The Stuff of Legend
dealing with our old junk, one box at a time
My dad is 83. Late in life he lost his left arm at the elbow. He has had four bypasses on his heart and Parkinson’s. Mom died of Alzheimer’s a few years ago. He lives in Stoughton, Wisconsin in an big old, two story “four square” with an attic.
The attic has lots of stuff in it. Dad is an engineer, a smart and determined problem solver. He would never say it but I can’t believe it has been easy. Try doing something with your arm tied behind your back, add a weak heart and a Parkinson’s body that doesn’t always do what you ask it to do and you may get the idea.
In any case he has come to a place where he thinks he might downsize and move out of the big house, which brings us back to the stuff in the attic.
It struck me that my dad never had new stuff – he just kept fixing the old stuff. We bought an old green camping tarp for $5 when it was new, and Dad kept it serviceable for 20 years with about $50 of duct tape.
This past week, Dad and I spent a couple of days going through the stuff in the attic with the goal of throwing out that of little value prior to an estate sale.

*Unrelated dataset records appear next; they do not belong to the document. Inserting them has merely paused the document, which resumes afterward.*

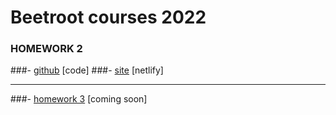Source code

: # Beetroot courses 2022

### HOMEWORK 2

###- [github](https://github.com/TupotaValentyn/beetroot/tree/hw2) [code]
###- [site](https://tupota-valentyn-cv.netlify.app/) [netlify]

---

###- [homework 3](#) [coming soon]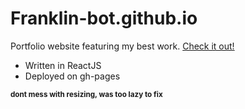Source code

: # Franklin-bot.github.io

Portfolio website featuring my best work. [Check it out!](https://franklin-bot.github.io/)

- Written in ReactJS
- Deployed on gh-pages

<sub>__dont mess with resizing, was too lazy to fix__</sub>
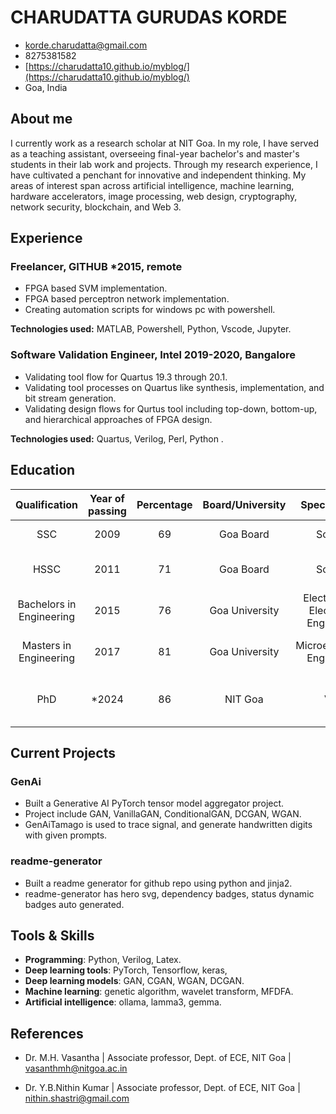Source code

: # CHARUDATTA GURUDAS KORDE

<div class="section headerInfo">

- korde.charudatta@gmail.com
- 8275381582
- [https://charudatta10.github.io/myblog/](https://charudatta10.github.io/myblog/)
- Goa, India

</div>

## About me

I currently work as a research scholar at NIT Goa. In my role, I have served as a teaching assistant, overseeing  final-year bachelor's and master's students in their lab work and projects. Through my research experience, I have cultivated a penchant for innovative and independent thinking. My areas of interest span across artificial intelligence, machine learning, hardware accelerators, image processing, web design, cryptography, network security, blockchain, and  Web 3.

## Experience

### Freelancer, GITHUB <span class="spacer">*2015, remote</span> 

- FPGA based SVM implementation.
- FPGA based perceptron network implementation.
- Creating automation scripts for windows pc with powershell.

**Technologies used:** MATLAB, Powershell, Python, Vscode, Jupyter.

### Software Validation Engineer, Intel <span class="spacer">2019-2020, Bangalore</span> 

- Validating tool flow for Quartus 19.3 through 20.1.
- Validating tool processes on Quartus like synthesis, implementation, and bit stream generation.
- Validating design flows for Qurtus tool including top-down, bottom-up, and hierarchical approaches of FPGA design.

**Technologies used:** Quartus, Verilog, Perl, Python .

## Education

|      Qualification       | Year of passing | Percentage | Board/University |             Specialization             |            Institute Name            |
| :----------------------: | :-------------: | :--------: | :--------------: | :------------------------------------: | :----------------------------------: |
|           SSC            |      2009       |     69     |    Goa Board     |                Science                 |          Dr. K.B. Hedgewar           |
|           HSSC           |      2011       |     71     |    Goa Board     |                Science                 |      Santacruz Higher Secondary      |  |
| Bachelors in Engineering |      2015       |     76     |  Goa University  | Electrical and Electronics Engineering |      Goa College of Engineering      |
|  Masters in Engineering  |      2017       |     81     |  Goa University  |      Microelectronics Engineering      |      Goa college of Engineering      |
|           PhD            |      *2024       |     86     |     NIT Goa      |                  VLSI                  | National Institute of Technology Goa |

## Current Projects

### GenAi

- Built a Generative AI PyTorch tensor model aggregator project.
- Project include GAN, VanillaGAN, ConditionalGAN, DCGAN, WGAN.
- GenAiTamago is used to trace signal, and generate handwritten digits with given prompts.

### readme-generator

- Built a readme generator for github repo using python and jinja2.
- readme-generator has hero svg, dependency badges, status dynamic badges auto generated.

<!-- 
### LinkNet

- Built a python based link aggregator platform.
- LinkNet has custom icons configurable through json config file.
- LinkNet is flask app with static hosting options available.


### MyBlog

- Built a statics website using mkdocs to host portfolio. 
- MyBlog has blog section, portfolio section, home and about sections.

### legendary-dollop

- Built a SVG generator project.
- Project generates svg's such as glitch, luminance, badge etc.

### improved-barnacle

- Built python script to clean download directory.
- Project sorts through the files by extension and move files to folder. -->

## Tools & Skills

- **Programming**: Python, Verilog, Latex.
- **Deep learning tools**: PyTorch, Tensorflow, keras,
- **Deep learning models**: GAN, CGAN, WGAN, DCGAN.
- **Machine learning**: genetic algorithm, wavelet transform, MFDFA.
- **Artificial intelligence**: ollama, lamma3, gemma. 
<!-- 
- **VLSI**: Quartus, Vivado, FPGA.
- **misc tools**: powershell, vscode, github, neovim. -->
  

<!-- 
## Achievements

### Best Undergrad Research Project <span class="spacer"></span> 2018

### Eagle Scout <span class="spacer"></span> 2012 -->

## References

- Dr. M.H. Vasantha | Associate professor, Dept. of ECE, NIT Goa | vasanthmh@nitgoa.ac.in

- Dr. Y.B.Nithin Kumar | Associate professor, Dept. of ECE, NIT Goa | nithin.shastri@gmail.com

Climbing the narrow spiral stairs to the attic I am struck by the smell of old stuff. At the top I take it all in and find myself overwhelmed.
Just start somewhere… I start in a corner with boxes of old toys from my childhood. Growing up with six kids in the family, the toys are well-used and most have missing parts – are any of these of value? I don’t know – an Archie comic from the ’60s, Hot Wheels cars, Lincoln Logs, stuffed animals losing their stuffing, a Barbie doll, 15 boxes of picture puzzles. Great! I can start by throwing out these old puzzles. No one is going to want to buy old puzzles that may or may not have all the pieces intact.
I ask Dad what he thinks of the puzzles. Dad thinks someone might want to buy them. I go back to the toys feeling a bit nostalgic as I connect some of them to days of play 50 years past. I started to separate them into “good” and “too far gone” piles.
An hour has passed and I haven’t thrown one thing away.
Behind the toys are some big boxes, labeled and taped from when my folks moved to Stoughton, Wis. from Sartell, Minn. some 33 years ago. One label caught my eye: “Old Pillows that Need Mending.” I pulled the box out to an open space and used Dad’s Swiss army penknife to cut the old tape to find truth in labeling – the box, of course, held five old pillows that needed mending.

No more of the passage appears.